When we are seeking liberation, we are seeking choice. Not freedom from consequence, or from material reality, but from ignorance and delusion. We don’t actually want control, despite our incessant fantasies. We are miserable when we act on them and fulfilling them would only make our misery complete. What we truly want is the ability to understand our fantasies, and ultimately to withstand them. We want to act on them only when it is beautiful to do so.
We want the ability to choose.
In order to gain this ability, to strengthen and deploy it in our lives, we must both undo our old conditioning and train ourselves anew. We must release the bitterness of our grudges and vendettas. We must forgive samsara for being full of suffering. And we must re-orient ourselves toward Being in a spirit of radical acceptance and faithfulness unto death. We must at once strive and surrender.
There are wonderful spiritual and therapeutic practices that help undo old conditioning. This is the great genius of psychotherapy - the via negativa of epistemic rationality. You do not need to accept what you are not. Who you decide to be - what you display in the light of identity, and what you conceal in the shadow of the unconscious - is a choice. The Western dharma is the same as the Eastern: The self is an illusion. Its boundaries are drawn afresh, moment by moment. You’re doing it right now.

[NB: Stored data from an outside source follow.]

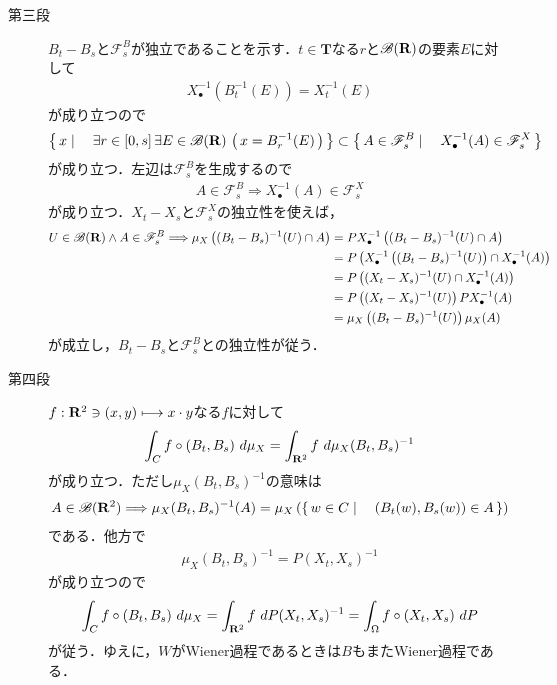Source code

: \begin{sketch}
\begin{description}
			\item[第三段]
				$B_t - B_s$と$\mathscr{F}_s^B$が独立であることを示す．$t \in \mathbf{T}$なる$r$と$\mathscr{B}(\mathbf{R})$の要素$E$に対して
				\begin{align}
					X_\bullet^{-1}(B_t^{-1}(E)) = X_t^{-1}(E)
				\end{align}
				が成り立つので
				\begin{align}
					\left\{\, x \mid \quad \exists r \in [0,s]\, \exists E \in \mathscr{B}(\mathbf{R})\, \left(\, x=B_r^{-1}(E)\, \right)\, \right\}
					\subset \left\{\, A \in \mathscr{F}_s^B \mid \quad X_\bullet^{-1}(A) \in \mathscr{F}^X_s\, \right\}
				\end{align}
				が成り立つ．左辺は$\mathscr{F}_s^B$を生成するので
				\begin{align}
					A \in \mathscr{F}_s^B \Longrightarrow X_\bullet^{-1}(A) \in \mathscr{F}^X_s
				\end{align}
				が成り立つ．$X_t-X_s$と$\mathscr{F}^X_s$の独立性を使えば，
				\begin{align}
					U \in \mathscr{B}(\mathbf{R}) \wedge A \in \mathscr{F}_s^B \Longrightarrow
					\mu_X\left((B_t-B_s)^{-1}(U) \cap A\right)
					&= P X_\bullet^{-1}\left((B_t-B_s)^{-1}(U) \cap A\right) \\
					&= P \left( X_\bullet^{-1}\left((B_t-B_s)^{-1}(U)\right) \cap X_\bullet^{-1}(A)\right) \\
					&= P \left( (X_t-X_s)^{-1}(U) \cap X_\bullet^{-1}(A)\right) \\
					&= P \left( (X_t-X_s)^{-1}(U) \right) P X_\bullet^{-1}(A) \\
					&= \mu_X\left((B_t-B_s)^{-1}(U) \right) \mu_X(A)
				\end{align}
				が成立し，$B_t-B_s$と$\mathscr{F}^B_s$との独立性が従う．
				
			\item[第四段]
				$f:\mathbf{R}^2 \ni (x,y) \longmapsto x \cdot y$なる$f$に対して
				\begin{align}
					\int_C f \circ (B_t,B_s)\ d\mu_X = 
					\int_{\mathbf{R}^2} f\ d\mu_X(B_t,B_s)^{-1}
				\end{align}
				が成り立つ．ただし$\mu_X(B_t,B_s)^{-1}$の意味は
				\begin{align}
					A \in \mathscr{B}(\mathbf{R}^2) \Longrightarrow
					\mu_X(B_t,B_s)^{-1}(A) = \mu_X\left(\left\{\, w \in C \mid \quad (B_t(w),B_s(w)) \in A\, \right\} \right)
				\end{align}
				である．他方で
				\begin{align}
					\mu_X(B_t,B_s)^{-1} = P (X_t,X_s)^{-1}
				\end{align}
				が成り立つので
				\begin{align}
					\int_C f \circ (B_t,B_s)\ d\mu_X = 
					\int_{\mathbf{R}^2} f\ dP(X_t,X_s)^{-1}
					= \int_\Omega f \circ (X_t,X_s)\ dP
				\end{align}
				が従う．ゆえに，$W$がWiener過程であるときは$B$もまたWiener過程である．
				\QED
		\end{description}
	\end{sketch}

There are many more spiritual practices concerned with training yourself to live in truth, insofar as you’re able. You can find a few of them here on this Substack, in the Encyclopedia Syncretica. You can find countless more scattered across holy books, ancient zendos and hallowed sanctums, but also in trade paperbacks, stapled handouts, public school gyms, Powerpoint slides, earnest conversations between fathers and daughters, mothers and sons.
Any spiritual tradition worth its salt is concerned with conditioning. Any tradition of human growth and development reckons with behavior, with forming the cycles of human drama into beautiful stories: of redemption, freedom, courage, individual striving and will. The journey of the spirit up from the body toward the Divine is a path marked by attainments.

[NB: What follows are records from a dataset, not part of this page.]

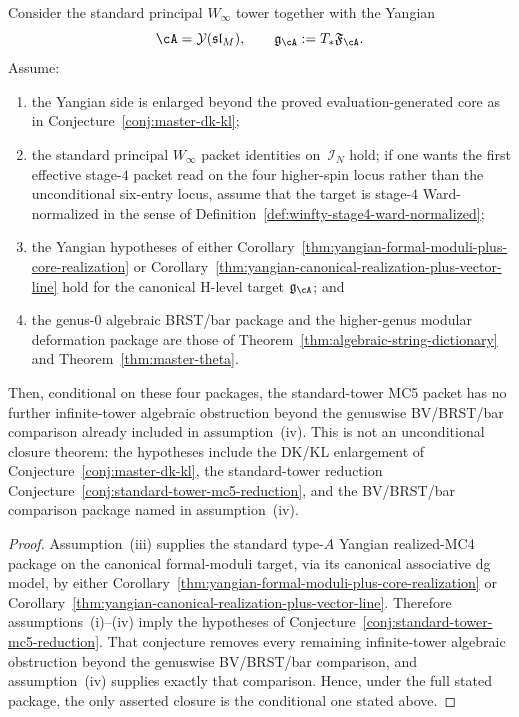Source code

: \begin{corollary}
\label{cor:standard-tower-mc5-closure}
Consider the standard principal
\texorpdfstring{$W_\infty$}{W_infty} tower together with the Yangian
\[
\cA=\mathcal{Y}(\mathfrak{sl}_M),
\qquad
\mathfrak{g}_{\cA}:=T_*\mathfrak{F}_{\cA}.
\]
Assume:
\begin{enumerate}[label=\textup{(\roman*)}]
\item the Yangian side is enlarged beyond the proved
 evaluation-generated core as in
 Conjecture~\ref{conj:master-dk-kl};
\item the standard principal \texorpdfstring{$W_\infty$}{W_infty}
 packet identities on~$\mathcal{I}_N$ hold; if one wants the first
 effective stage-$4$ packet read on the four higher-spin locus rather than
 the unconditional six-entry locus, assume that the target is
 stage-$4$ Ward-normalized in the sense of
 Definition~\ref{def:winfty-stage4-ward-normalized};
\item the Yangian hypotheses of
 either Corollary~\ref{thm:yangian-formal-moduli-plus-core-realization}
 or Corollary~\ref{thm:yangian-canonical-realization-plus-vector-line}
 hold for the canonical H-level target $\mathfrak{g}_{\cA}$; and
\item the genus-$0$ algebraic BRST/bar package and the higher-genus
 modular deformation package are those of
 Theorem~\ref{thm:algebraic-string-dictionary} and
 Theorem~\ref{thm:master-theta}.
\end{enumerate}
Then, conditional on these four packages, the standard-tower MC5
packet has no further infinite-tower algebraic obstruction beyond the
genuswise BV/BRST/bar comparison already included in
assumption~\textup{(iv)}. This is not an unconditional closure theorem:
the hypotheses include the DK/KL enlargement of
Conjecture~\ref{conj:master-dk-kl}, the standard-tower reduction
Conjecture~\ref{conj:standard-tower-mc5-reduction}, and the
BV/BRST/bar comparison package named in assumption~\textup{(iv)}.
\end{corollary}

\begin{proof}
Assumption~\textup{(iii)} supplies the standard type-$A$ Yangian
realized-MC4 package on the canonical formal-moduli target, via its
canonical associative dg model, by either
Corollary~\ref{thm:yangian-formal-moduli-plus-core-realization} or
Corollary~\ref{thm:yangian-canonical-realization-plus-vector-line}.
Therefore assumptions~\textup{(i)}--\textup{(iv)} imply the hypotheses
of Conjecture~\ref{conj:standard-tower-mc5-reduction}. That
conjecture removes every remaining infinite-tower algebraic
obstruction beyond the genuswise BV/BRST/bar comparison, and
assumption~\textup{(iv)} supplies exactly that comparison. Hence, under
the full stated package, the only asserted closure is the conditional
one stated above.
\end{proof}


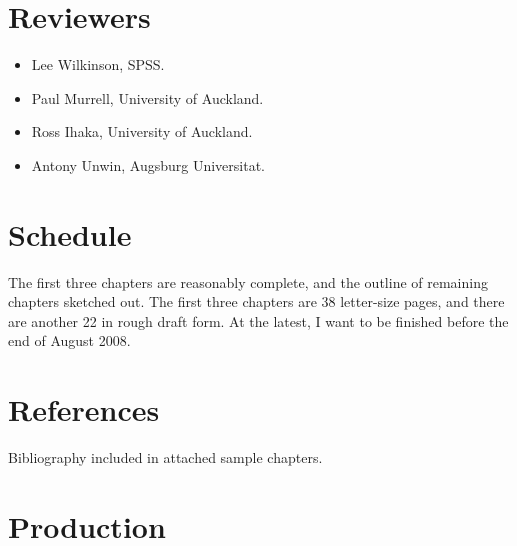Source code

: \documentclass[oneside,letterpaper]{scrartcl}
\begin{document}
\section{Reviewers}\label{sec:reviewers}


\begin{itemize}

  \item Lee Wilkinson, SPSS.

  \item Paul Murrell, University of Auckland.

  \item Ross Ihaka, University of Auckland.

  \item Antony Unwin, Augsburg Universitat.

\end{itemize}

\section{Schedule}\label{sec:schedule}


The first three chapters are reasonably complete, and the outline of remaining chapters sketched out.  The first three chapters are 38 letter-size pages, and there are another 22 in rough draft form.  At the latest, I want to be finished before the end of August 2008.

\section{References}\label{sec:references} 


Bibliography included in attached sample chapters.

\section{Production}\label{sec:production}
\end{document}
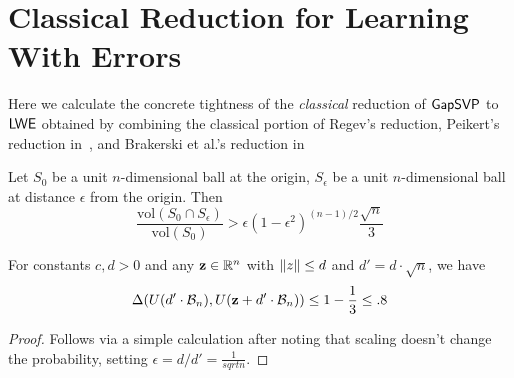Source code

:\section{Classical Reduction for Learning With Errors}
\label{sec:classic-reduction}

Here we calculate the concrete tightness of the \emph{classical} reduction of $\mathsf{GapSVP}$ to $\mathsf{LWE}$ obtained by combining the classical portion of Regev's reduction, 
Peikert's reduction in~\cite{DBLP:journals/eccc/Peikert08}, and
Brakerski et al.'s reduction
in~\cite{DBLP:journals/corr/BrakerskiLPRS13}



\begin{lemma}
Let $S_0$ be a unit $n$-dimensional ball at the origin, $S_{\epsilon}$ be a unit
$n$-dimensional ball at distance $\epsilon$ from the origin. Then 
\[\frac{\text{vol}(S_0  \cap S_{\epsilon})}{\text{vol}(S_0)}>\epsilon(1-\epsilon^2)^{(n-1)/2}\frac{\sqrt{n}}{3}\]
\end{lemma}

\begin{corollary}
For constants $c, d > 0$ and any $\mathbf{z} \in \mathbb{R}^n$ with $\lVert z\rVert
\leq d$ and $d'=d \cdot \sqrt{n}$, we have 
\[\Delta(U(d' \cdot \mathcal{B}_{n}), U(\mathbf{z}+d' \cdot
  \mathcal{B}_{n})) \leq 1-\frac{1}{3} \leq .8\]  
\end{corollary}

\begin{proof}
Follows via a simple calculation after noting that scaling doesn't
change the probability, setting $\epsilon=d/d'=\tfrac{1}{sqrt{n}}$. 
\end{proof}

At the same time, all great spiritual traditions emphasize the plain fact of grace: We are not in control. Our efforts are at best vanity, and at worst, hubris. The ego is too small a vehicle, the mind is too limited to comprehend the Divine. Everything is in God’s hands. We know neither the hour nor the day. Surrender your desires, surrender yourself. Enlightenment unfolds until it is suddenly realized.
Two mountains, one sky.
As you practice, as you grow, as you seek out conditioning and self-mastery and the greatest liberation available to you, my wish for you is that you find yourself full of courage. Not the absence of fear, but the ability to accept and bear your anxieties, without distraction, defense or delusion.

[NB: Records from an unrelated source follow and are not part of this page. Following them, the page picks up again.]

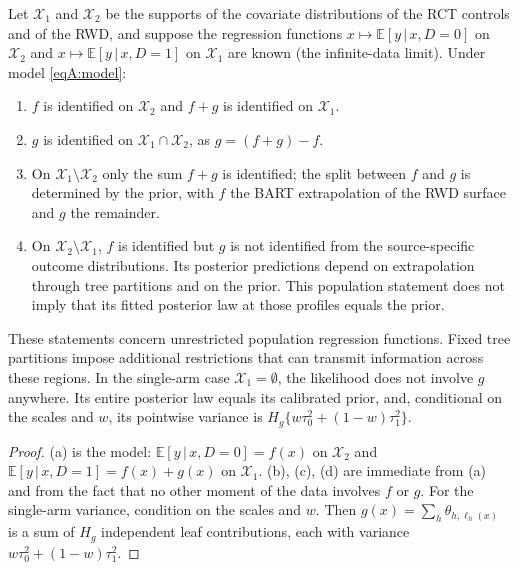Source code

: \documentclass[11pt]{article}
\newcommand{\E}{\mathbb{E}}
\newcommand{\given}{\,\vert\,}
\theoremstyle{definition}
\theoremstyle{plain}
\begin{document}
{\begin{propA}\label{prop:ident}
Let $\mathcal X_1$ and $\mathcal X_2$ be the supports of the covariate distributions of the RCT controls and of the RWD, and suppose the regression functions $x\mapsto\E[y\given x,D=0]$ on $\mathcal X_2$ and $x\mapsto\E[y\given x,D=1]$ on $\mathcal X_1$ are known (the infinite-data limit). Under model \eqref{eqA:model}:
\begin{enumerate}[label=(\alph*),leftmargin=2.2em]
\item $f$ is identified on $\mathcal X_2$ and $f+g$ is identified on $\mathcal X_1$.
\item $g$ is identified on $\mathcal X_1\cap\mathcal X_2$, as $g=(f+g)-f$.
\item On $\mathcal X_1\setminus\mathcal X_2$ only the sum $f+g$ is identified; the split between $f$ and $g$ is determined by the prior, with $f$ the BART extrapolation of the RWD surface and $g$ the remainder.
\item On $\mathcal X_2\setminus\mathcal X_1$, $f$ is identified but $g$ is not identified from the source-specific outcome distributions. Its posterior predictions depend on extrapolation through tree partitions and on the prior. This population statement does not imply that its fitted posterior law at those profiles equals the prior.
\end{enumerate}
These statements concern unrestricted population regression functions. Fixed tree partitions impose additional restrictions that can transmit information across these regions. In the single-arm case $\mathcal X_1=\emptyset$, the likelihood does not involve $g$ anywhere. Its entire posterior law equals its calibrated prior, and, conditional on the scales and $w$, its pointwise variance is $H_g\{w\tau_0^2+(1-w)\tau_1^2\}$.
\end{propA}

\begin{proof}
(a) is the model: $\E[y\given x,D=0]=f(x)$ on $\mathcal X_2$ and $\E[y\given x,D=1]=f(x)+g(x)$ on $\mathcal X_1$. (b), (c), (d) are immediate from (a) and from the fact that no other moment of the data involves $f$ or $g$. For the single-arm variance, condition on the scales and $w$. Then $g(x)=\sum_h\theta_{h,\ell_h(x)}$ is a sum of $H_g$ independent leaf contributions, each with variance $w\tau_0^2+(1-w)\tau_1^2$.
\end{proof}

}
\end{document}
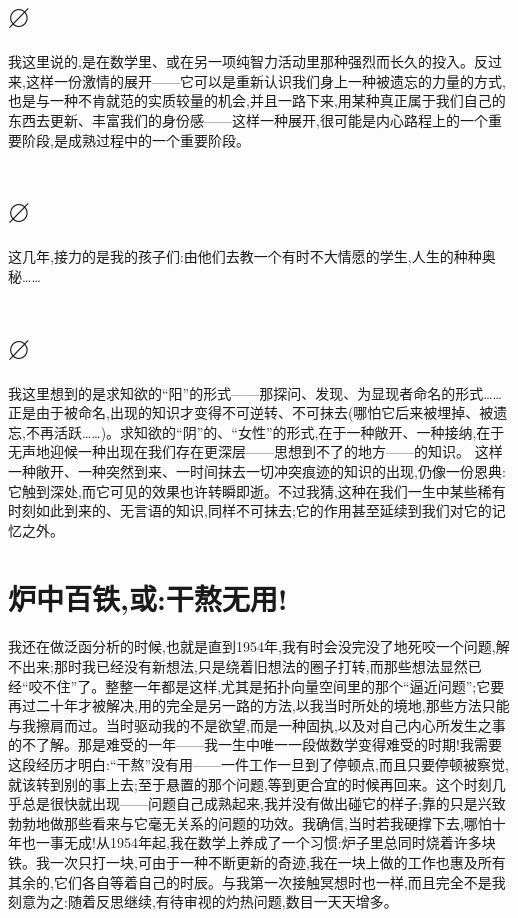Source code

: \section{$\varnothing$}

我这里说的,是在数学里、或在另一项纯智力活动里那种强烈而长久的投入。反过来,这样一份激情的展开——它可以是重新认识我们身上一种被遗忘的力量的方式,也是与一种不肯就范的实质较量的机会,并且一路下来,用某种真正属于我们自己的东西去更新、丰富我们的身份感——这样一种展开,很可能是内心路程上的一个重要阶段,是成熟过程中的一个重要阶段。

\section{$\varnothing$}

这几年,接力的是我的孩子们:由他们去教一个有时不大情愿的学生,人生的种种奥秘……

\section{$\varnothing$}

我这里想到的是求知欲的“阳”的形式——那探问、发现、为显现者命名的形式……正是由于被命名,出现的知识才变得不可逆转、不可抹去(哪怕它后来被埋掉、被遗忘,不再活跃……)。求知欲的“阴”的、“女性”的形式,在于一种敞开、一种接纳,在于无声地迎候一种出现在我们存在更深层——思想到不了的地方——的知识。
这样一种敞开、一种突然到来、一时间抹去一切冲突痕迹的知识的出现,仍像一份恩典:它触到深处,而它可见的效果也许转瞬即逝。不过我猜,这种在我们一生中某些稀有时刻如此到来的、无言语的知识,同样不可抹去;它的作用甚至延续到我们对它的记忆之外。

\section{炉中百铁,或:干熬无用!}

我还在做泛函分析的时候,也就是直到1954年,我有时会没完没了地死咬一个问题,解不出来;那时我已经没有新想法,只是绕着旧想法的圈子打转,而那些想法显然已经“咬不住”了。整整一年都是这样,尤其是拓扑向量空间里的那个“逼近问题”;它要再过二十年才被解决,用的完全是另一路的方法,以我当时所处的境地,那些方法只能与我擦肩而过。当时驱动我的不是欲望,而是一种固执,以及对自己内心所发生之事的不了解。那是难受的一年——我一生中唯一一段做数学变得难受的时期!我需要这段经历才明白:“干熬”没有用——一件工作一旦到了停顿点,而且只要停顿被察觉,就该转到别的事上去;至于悬置的那个问题,等到更合宜的时候再回来。这个时刻几乎总是很快就出现——问题自己成熟起来,我并没有做出碰它的样子;靠的只是兴致勃勃地做那些看来与它毫无关系的问题的功效。我确信,当时若我硬撑下去,哪怕十年也一事无成!从1954年起,我在数学上养成了一个习惯:炉子里总同时烧着许多块铁。我一次只打一块,可由于一种不断更新的奇迹,我在一块上做的工作也惠及所有其余的,它们各自等着自己的时辰。与我第一次接触冥想时也一样,而且完全不是我刻意为之:随着反思继续,有待审视的灼热问题,数目一天天增多。

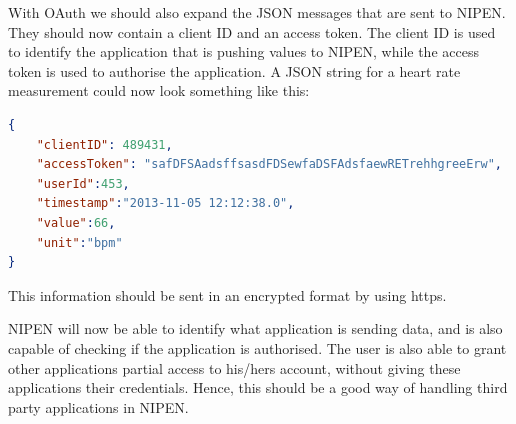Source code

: With OAuth we should also expand the JSON messages that are sent to NIPEN.
They should now contain a client ID and an access token.
The client ID is used to identify the application that is pushing values to NIPEN, while the access token is used to authorise the application.
A JSON string for a heart rate measurement could now look something like this:

\begin{lstlisting}[language=json]
{
	"clientID": 489431,
	"accessToken": "safDFSAadsffsasdFDSewfaDSFAdsfaewRETrehhgreeErw",
	"userId":453,
	"timestamp":"2013-11-05 12:12:38.0",
	"value":66,
	"unit":"bpm"
}
\end{lstlisting}

This information should be sent in an encrypted format by using https.

NIPEN will now be able to identify what application is sending data, and is also capable of checking if the application is authorised.
The user is also able to grant other applications partial access to his/hers account, without giving these applications their credentials.
Hence, this should be a good way of handling third party applications in NIPEN.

To be human is to be ambiguous. To exist is to feel anxious. This is a noble truth. If you can inhabit and integrate this fact of Being, this innate uncertainty that has been with you all your life, you can begin to see for yourself that something compels you despite it. Something drives you, innately, to be what you are, despite your inability to ever know what you are. As you surrender to this, as you give up your efforts and let spirit work its comforting change, my wish for you is that you find yourself full of faith. Not the absence of doubt, but the ability to bear the Great Doubt. Your human inability to be sure about anything at all.
Courage and faith. Striving and surrender. Conditioning and choice. These are holy tensions, a fascia woven across your bodymind, connecting land, bones and spirit, orienting each self after uncountable self toward the possible.
May you trust in your striving, and in That which strives you. May you trust in what you are becoming, in what you are, and in what you have been, all along.